Any time I’m doing a Whole 30, this recipe is on my go-to list. It’s easy, few ingredients, and it feels like a total cheat meal. Which I know is not the point of Whole 30, but I have to make it as enjoyable as I can or I won’t stick with it. I serve these Buffalo Chicken Drummies with Dump Ranch. This ranch is so insanely good! I could drink the stuff – it’s that good. I have all of the herbs for it in my garden, so you’ll always find a jar of homemade Dump Ranch in my fridge. I put it on everything!
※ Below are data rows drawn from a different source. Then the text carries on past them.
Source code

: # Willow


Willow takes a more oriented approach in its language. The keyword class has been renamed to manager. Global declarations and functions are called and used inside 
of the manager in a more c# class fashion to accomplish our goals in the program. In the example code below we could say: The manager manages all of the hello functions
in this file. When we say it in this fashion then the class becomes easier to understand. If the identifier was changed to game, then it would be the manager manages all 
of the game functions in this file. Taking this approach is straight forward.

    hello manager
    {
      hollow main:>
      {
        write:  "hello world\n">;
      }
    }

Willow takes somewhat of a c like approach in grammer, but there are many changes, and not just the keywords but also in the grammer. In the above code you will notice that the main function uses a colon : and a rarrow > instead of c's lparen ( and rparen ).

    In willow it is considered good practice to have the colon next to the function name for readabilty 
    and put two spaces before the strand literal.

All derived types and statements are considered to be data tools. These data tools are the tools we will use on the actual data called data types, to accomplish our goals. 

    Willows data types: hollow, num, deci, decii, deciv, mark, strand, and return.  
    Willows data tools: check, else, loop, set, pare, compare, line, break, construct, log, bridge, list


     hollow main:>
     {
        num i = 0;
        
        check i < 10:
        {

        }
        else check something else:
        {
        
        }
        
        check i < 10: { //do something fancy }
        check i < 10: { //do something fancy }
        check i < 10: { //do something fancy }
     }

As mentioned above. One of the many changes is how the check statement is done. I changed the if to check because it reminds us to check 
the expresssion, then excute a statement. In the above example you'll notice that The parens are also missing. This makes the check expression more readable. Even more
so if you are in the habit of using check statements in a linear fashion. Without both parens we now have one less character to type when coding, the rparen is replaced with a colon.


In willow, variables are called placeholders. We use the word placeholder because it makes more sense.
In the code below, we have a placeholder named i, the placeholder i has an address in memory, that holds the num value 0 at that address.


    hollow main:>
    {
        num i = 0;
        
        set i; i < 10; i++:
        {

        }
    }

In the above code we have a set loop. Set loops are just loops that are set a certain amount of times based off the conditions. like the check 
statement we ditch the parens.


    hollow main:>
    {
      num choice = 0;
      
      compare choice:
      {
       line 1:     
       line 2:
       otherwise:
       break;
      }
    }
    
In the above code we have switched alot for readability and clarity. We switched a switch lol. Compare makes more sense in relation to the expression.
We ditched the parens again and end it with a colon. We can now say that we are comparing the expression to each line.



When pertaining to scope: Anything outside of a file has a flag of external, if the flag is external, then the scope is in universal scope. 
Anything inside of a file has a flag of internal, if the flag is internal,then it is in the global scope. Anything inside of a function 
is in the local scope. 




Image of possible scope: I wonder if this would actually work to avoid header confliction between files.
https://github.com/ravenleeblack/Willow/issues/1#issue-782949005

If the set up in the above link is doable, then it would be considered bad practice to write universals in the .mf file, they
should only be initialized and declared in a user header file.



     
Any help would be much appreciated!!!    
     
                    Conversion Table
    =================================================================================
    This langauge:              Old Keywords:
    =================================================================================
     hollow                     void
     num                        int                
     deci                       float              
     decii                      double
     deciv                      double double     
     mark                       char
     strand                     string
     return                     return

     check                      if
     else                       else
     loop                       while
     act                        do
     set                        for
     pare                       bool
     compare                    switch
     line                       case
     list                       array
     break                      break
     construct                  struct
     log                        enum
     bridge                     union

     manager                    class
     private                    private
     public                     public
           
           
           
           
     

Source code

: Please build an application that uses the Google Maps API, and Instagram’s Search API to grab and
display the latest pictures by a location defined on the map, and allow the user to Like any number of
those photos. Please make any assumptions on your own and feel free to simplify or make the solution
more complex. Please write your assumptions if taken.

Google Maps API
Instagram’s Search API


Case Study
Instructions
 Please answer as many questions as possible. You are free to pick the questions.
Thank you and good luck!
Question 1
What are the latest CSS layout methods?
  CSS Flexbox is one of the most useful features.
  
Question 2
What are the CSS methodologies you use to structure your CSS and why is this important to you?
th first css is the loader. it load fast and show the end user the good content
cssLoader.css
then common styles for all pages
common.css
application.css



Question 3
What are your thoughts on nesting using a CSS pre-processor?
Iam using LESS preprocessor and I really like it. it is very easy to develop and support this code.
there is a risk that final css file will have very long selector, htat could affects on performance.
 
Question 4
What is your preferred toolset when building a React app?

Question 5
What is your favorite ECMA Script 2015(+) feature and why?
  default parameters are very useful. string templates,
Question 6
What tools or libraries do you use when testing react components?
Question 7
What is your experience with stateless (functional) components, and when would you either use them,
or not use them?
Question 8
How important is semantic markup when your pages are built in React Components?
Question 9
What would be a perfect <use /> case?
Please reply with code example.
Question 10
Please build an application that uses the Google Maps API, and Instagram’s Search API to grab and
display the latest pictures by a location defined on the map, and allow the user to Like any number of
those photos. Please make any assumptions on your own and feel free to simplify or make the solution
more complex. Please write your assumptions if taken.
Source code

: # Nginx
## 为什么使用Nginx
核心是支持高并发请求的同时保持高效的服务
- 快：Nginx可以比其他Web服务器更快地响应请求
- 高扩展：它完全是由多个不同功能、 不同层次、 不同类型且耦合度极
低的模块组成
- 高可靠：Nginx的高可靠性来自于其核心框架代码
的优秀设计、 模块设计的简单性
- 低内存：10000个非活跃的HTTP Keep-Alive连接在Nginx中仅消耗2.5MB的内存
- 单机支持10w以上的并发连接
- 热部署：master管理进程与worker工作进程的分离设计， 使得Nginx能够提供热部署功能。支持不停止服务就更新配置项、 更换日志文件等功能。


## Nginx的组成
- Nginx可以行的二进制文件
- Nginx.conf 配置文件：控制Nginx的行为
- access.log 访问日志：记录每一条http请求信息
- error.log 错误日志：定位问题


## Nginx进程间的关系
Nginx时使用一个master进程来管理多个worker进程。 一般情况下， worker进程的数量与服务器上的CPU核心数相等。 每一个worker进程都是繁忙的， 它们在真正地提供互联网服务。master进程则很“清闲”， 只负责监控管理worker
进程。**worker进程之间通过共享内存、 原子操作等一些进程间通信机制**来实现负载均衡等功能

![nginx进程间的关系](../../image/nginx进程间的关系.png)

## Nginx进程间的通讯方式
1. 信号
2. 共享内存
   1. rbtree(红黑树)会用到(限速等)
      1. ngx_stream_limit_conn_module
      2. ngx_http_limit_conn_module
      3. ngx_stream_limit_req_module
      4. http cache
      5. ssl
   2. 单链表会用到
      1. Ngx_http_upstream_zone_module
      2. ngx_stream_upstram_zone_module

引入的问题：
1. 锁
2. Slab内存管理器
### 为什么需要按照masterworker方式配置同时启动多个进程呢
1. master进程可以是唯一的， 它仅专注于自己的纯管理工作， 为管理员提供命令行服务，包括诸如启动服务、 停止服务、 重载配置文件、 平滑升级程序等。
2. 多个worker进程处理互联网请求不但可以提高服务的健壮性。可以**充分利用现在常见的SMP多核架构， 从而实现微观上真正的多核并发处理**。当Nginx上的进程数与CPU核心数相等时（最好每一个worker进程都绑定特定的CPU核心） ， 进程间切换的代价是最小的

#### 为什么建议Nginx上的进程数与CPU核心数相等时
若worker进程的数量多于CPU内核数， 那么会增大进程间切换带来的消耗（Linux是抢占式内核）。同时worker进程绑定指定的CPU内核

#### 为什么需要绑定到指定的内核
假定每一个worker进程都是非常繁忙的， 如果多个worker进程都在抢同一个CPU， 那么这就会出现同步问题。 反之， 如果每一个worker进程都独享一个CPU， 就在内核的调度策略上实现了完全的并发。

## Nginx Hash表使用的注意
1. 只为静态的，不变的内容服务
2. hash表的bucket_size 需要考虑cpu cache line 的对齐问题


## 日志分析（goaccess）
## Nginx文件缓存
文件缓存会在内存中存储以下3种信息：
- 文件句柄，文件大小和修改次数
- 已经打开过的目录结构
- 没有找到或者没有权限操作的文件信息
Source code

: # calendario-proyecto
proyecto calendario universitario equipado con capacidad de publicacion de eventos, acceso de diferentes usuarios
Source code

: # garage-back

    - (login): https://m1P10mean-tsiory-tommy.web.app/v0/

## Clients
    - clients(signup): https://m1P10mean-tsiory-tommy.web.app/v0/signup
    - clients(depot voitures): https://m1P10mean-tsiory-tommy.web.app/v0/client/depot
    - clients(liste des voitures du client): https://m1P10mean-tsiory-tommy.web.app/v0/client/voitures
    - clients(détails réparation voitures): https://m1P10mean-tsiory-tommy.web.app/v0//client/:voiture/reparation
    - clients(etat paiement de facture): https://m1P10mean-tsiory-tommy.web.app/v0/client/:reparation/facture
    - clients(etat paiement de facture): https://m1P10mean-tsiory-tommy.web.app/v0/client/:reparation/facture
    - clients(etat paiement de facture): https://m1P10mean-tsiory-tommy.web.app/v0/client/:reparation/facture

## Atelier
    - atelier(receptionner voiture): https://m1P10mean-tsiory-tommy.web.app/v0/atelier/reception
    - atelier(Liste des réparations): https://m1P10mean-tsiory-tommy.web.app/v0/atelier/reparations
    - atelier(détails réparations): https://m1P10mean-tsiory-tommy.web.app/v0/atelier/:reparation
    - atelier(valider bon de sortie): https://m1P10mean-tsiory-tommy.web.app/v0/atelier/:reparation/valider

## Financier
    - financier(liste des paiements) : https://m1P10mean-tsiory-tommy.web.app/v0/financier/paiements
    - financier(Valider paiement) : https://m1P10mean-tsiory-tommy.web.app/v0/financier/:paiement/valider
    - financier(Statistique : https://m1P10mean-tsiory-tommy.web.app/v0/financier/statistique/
It is also Whole 30 compliant, so you don’t have to feel deprived or a bit guilty about this one. Win!


Buffalo Chicken Drummies
Ingredients
2 lbs chicken drummies
1/4 cup Frank’s hot sauce (or your favorite hot sauce)
2 Tbsp melted butter (use clarified butter for Whole 30)
1 Tbsp coconut aminos
1 clove garlic, minced
1/2 tsp seasoned salt
Black pepper, to taste
Salt, to taste
1 Tbsp olive oil
Instructions
Preheat the oven to 450 degrees. Line a baking sheet with foil. Pat the chicken dry with paper towels. Brush with olive oil and sprinkle lightly with salt and pepper. Place on the prepared baking sheet and roast for 30-35 minutes, until cooked through.
While the chicken is cooking, whisk together the melted butter, hot sauce, coconut aminos, garlic, seasoned salt and pepper.
When the chicken is finished cooking, transfer to a heat-safe bowl. Pour the buffalo sauce over the top and use tongs to coat the chicken in the sauce. Serve immediately.